_Directions for this task_
Your response should consist of the full data, set down exactly.

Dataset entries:
---------------

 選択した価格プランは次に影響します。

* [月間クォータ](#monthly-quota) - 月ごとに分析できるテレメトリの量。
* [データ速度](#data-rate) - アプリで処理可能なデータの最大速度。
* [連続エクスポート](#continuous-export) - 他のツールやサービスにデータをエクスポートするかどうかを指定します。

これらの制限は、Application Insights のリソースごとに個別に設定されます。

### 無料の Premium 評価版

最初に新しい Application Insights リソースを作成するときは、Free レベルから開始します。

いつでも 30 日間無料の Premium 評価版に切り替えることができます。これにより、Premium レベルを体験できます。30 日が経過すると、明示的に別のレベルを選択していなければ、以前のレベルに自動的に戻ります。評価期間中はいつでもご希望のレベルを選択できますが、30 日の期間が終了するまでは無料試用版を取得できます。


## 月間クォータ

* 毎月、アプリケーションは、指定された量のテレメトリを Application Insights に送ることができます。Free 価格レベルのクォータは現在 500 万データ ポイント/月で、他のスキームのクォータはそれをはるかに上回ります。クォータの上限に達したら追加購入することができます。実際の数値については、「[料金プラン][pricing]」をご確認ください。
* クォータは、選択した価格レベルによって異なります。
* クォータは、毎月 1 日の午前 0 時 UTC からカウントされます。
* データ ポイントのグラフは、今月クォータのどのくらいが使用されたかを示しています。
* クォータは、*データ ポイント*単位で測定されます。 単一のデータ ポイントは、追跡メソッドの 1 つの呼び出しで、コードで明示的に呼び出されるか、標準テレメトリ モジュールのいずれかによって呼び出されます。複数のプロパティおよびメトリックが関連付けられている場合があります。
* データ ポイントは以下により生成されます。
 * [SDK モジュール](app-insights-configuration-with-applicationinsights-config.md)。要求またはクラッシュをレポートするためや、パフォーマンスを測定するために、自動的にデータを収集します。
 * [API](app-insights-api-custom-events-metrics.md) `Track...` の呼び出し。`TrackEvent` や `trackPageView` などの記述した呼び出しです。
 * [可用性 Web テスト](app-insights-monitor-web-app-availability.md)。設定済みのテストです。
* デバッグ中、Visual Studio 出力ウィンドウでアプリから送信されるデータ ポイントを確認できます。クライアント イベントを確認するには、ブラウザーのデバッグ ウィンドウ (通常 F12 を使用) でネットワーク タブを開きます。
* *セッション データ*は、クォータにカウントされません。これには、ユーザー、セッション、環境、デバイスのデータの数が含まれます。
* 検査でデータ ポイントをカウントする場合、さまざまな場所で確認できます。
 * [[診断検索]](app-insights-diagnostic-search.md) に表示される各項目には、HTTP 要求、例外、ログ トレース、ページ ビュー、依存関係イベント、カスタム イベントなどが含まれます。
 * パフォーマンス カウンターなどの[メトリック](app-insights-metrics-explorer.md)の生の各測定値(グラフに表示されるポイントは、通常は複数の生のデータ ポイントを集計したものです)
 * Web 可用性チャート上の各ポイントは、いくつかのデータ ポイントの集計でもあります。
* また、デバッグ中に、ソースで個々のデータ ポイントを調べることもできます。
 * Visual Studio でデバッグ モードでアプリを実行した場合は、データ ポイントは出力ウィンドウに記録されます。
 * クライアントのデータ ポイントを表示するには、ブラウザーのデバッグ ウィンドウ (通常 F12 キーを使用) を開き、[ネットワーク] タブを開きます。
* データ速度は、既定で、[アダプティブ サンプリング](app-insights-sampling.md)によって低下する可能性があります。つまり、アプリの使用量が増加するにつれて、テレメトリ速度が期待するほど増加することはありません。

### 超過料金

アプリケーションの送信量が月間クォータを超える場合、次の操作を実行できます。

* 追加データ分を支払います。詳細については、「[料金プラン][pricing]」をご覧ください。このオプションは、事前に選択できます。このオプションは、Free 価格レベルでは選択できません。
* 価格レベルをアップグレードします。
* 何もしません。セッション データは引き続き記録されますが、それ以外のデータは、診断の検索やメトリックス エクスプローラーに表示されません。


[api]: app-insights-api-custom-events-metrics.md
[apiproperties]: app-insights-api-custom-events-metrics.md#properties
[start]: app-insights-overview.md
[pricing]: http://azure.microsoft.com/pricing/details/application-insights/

---------------

_Task answer_
 選択した価格プランは次に影響します。

* [月間クォータ](#monthly-quota) - 月ごとに分析できるテレメトリの量。
* [データ速度](#data-rate) - アプリで処理可能なデータの最大速度。
* [連続エクスポート](#continuous-export) - 他のツールやサービスにデータをエクスポートするかどうかを指定します。

これらの制限は、Application Insights のリソースごとに個別に設定されます。

### 無料の Premium 評価版

最初に新しい Application Insights リソースを作成するときは、Free レベルから開始します。

いつでも 30 日間無料の Premium 評価版に切り替えることができます。これにより、Premium レベルを体験できます。30 日が経過すると、明示的に別のレベルを選択していなければ、以前のレベルに自動的に戻ります。評価期間中はいつでもご希望のレベルを選択できますが、30 日の期間が終了するまでは無料試用版を取得できます。


## 月間クォータ

* 毎月、アプリケーションは、指定された量のテレメトリを Application Insights に送ることができます。Free 価格レベルのクォータは現在 500 万データ ポイント/月で、他のスキームのクォータはそれをはるかに上回ります。クォータの上限に達したら追加購入することができます。実際の数値については、「[料金プラン][pricing]」をご確認ください。
* クォータは、選択した価格レベルによって異なります。
* クォータは、毎月 1 日の午前 0 時 UTC からカウントされます。
* データ ポイントのグラフは、今月クォータのどのくらいが使用されたかを示しています。
* クォータは、*データ ポイント*単位で測定されます。 単一のデータ ポイントは、追跡メソッドの 1 つの呼び出しで、コードで明示的に呼び出されるか、標準テレメトリ モジュールのいずれかによって呼び出されます。複数のプロパティおよびメトリックが関連付けられている場合があります。
* データ ポイントは以下により生成されます。
 * [SDK モジュール](app-insights-configuration-with-applicationinsights-config.md)。要求またはクラッシュをレポートするためや、パフォーマンスを測定するために、自動的にデータを収集します。
 * [API](app-insights-api-custom-events-metrics.md) `Track...` の呼び出し。`TrackEvent` や `trackPageView` などの記述した呼び出しです。
 * [可用性 Web テスト](app-insights-monitor-web-app-availability.md)。設定済みのテストです。
* デバッグ中、Visual Studio 出力ウィンドウでアプリから送信されるデータ ポイントを確認できます。クライアント イベントを確認するには、ブラウザーのデバッグ ウィンドウ (通常 F12 を使用) でネットワーク タブを開きます。
* *セッション データ*は、クォータにカウントされません。これには、ユーザー、セッション、環境、デバイスのデータの数が含まれます。
* 検査でデータ ポイントをカウントする場合、さまざまな場所で確認できます。
 * [[診断検索]](app-insights-diagnostic-search.md) に表示される各項目には、HTTP 要求、例外、ログ トレース、ページ ビュー、依存関係イベント、カスタム イベントなどが含まれます。
 * パフォーマンス カウンターなどの[メトリック](app-insights-metrics-explorer.md)の生の各測定値(グラフに表示されるポイントは、通常は複数の生のデータ ポイントを集計したものです)
 * Web 可用性チャート上の各ポイントは、いくつかのデータ ポイントの集計でもあります。
* また、デバッグ中に、ソースで個々のデータ ポイントを調べることもできます。
 * Visual Studio でデバッグ モードでアプリを実行した場合は、データ ポイントは出力ウィンドウに記録されます。
 * クライアントのデータ ポイントを表示するには、ブラウザーのデバッグ ウィンドウ (通常 F12 キーを使用) を開き、[ネットワーク] タブを開きます。
* データ速度は、既定で、[アダプティブ サンプリング](app-insights-sampling.md)によって低下する可能性があります。つまり、アプリの使用量が増加するにつれて、テレメトリ速度が期待するほど増加することはありません。

### 超過料金

アプリケーションの送信量が月間クォータを超える場合、次の操作を実行できます。

* 追加データ分を支払います。詳細については、「[料金プラン][pricing]」をご覧ください。このオプションは、事前に選択できます。このオプションは、Free 価格レベルでは選択できません。
* 価格レベルをアップグレードします。
* 何もしません。セッション データは引き続き記録されますが、それ以外のデータは、診断の検索やメトリックス エクスプローラーに表示されません。


[api]: app-insights-api-custom-events-metrics.md
[apiproperties]: app-insights-api-custom-events-metrics.md#properties
[start]: app-insights-overview.md
[pricing]: http://azure.microsoft.com/pricing/details/application-insights/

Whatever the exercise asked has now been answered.